#### EXERCISE:
Please work out how many of the lines below include "Ansible". Only the number should be given.

#### DATASET EXTRACT:
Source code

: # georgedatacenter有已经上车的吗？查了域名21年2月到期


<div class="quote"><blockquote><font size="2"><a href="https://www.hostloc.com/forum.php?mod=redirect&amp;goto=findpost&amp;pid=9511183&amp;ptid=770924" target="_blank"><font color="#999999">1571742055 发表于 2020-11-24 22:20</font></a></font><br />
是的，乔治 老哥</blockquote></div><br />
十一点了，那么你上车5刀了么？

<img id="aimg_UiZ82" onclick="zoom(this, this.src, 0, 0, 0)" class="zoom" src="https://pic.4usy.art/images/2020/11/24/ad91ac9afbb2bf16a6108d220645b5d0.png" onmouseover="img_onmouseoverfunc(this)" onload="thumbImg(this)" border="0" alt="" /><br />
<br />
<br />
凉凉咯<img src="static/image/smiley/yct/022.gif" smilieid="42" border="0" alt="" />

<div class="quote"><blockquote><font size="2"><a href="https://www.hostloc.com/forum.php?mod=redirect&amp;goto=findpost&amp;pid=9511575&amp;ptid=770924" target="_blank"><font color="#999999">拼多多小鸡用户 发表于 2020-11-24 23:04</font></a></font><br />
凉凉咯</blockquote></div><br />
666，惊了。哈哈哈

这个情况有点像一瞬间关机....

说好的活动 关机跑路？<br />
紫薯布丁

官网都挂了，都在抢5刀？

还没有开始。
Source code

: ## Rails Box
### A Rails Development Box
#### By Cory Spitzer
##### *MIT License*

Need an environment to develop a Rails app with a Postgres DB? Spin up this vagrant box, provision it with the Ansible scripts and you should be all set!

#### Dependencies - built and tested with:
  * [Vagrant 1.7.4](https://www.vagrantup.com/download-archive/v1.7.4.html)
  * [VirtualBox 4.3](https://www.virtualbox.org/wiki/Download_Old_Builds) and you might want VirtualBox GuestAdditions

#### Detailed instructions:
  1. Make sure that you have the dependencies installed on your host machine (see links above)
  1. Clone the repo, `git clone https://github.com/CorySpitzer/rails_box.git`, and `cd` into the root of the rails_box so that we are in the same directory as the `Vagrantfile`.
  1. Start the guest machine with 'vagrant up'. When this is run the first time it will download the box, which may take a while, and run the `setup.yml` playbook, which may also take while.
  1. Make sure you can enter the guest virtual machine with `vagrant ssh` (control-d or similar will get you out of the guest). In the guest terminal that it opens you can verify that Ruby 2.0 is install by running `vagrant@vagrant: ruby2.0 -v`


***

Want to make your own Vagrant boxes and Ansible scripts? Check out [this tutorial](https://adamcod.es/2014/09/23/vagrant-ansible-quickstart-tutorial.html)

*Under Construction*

#### TASK RESULT:
2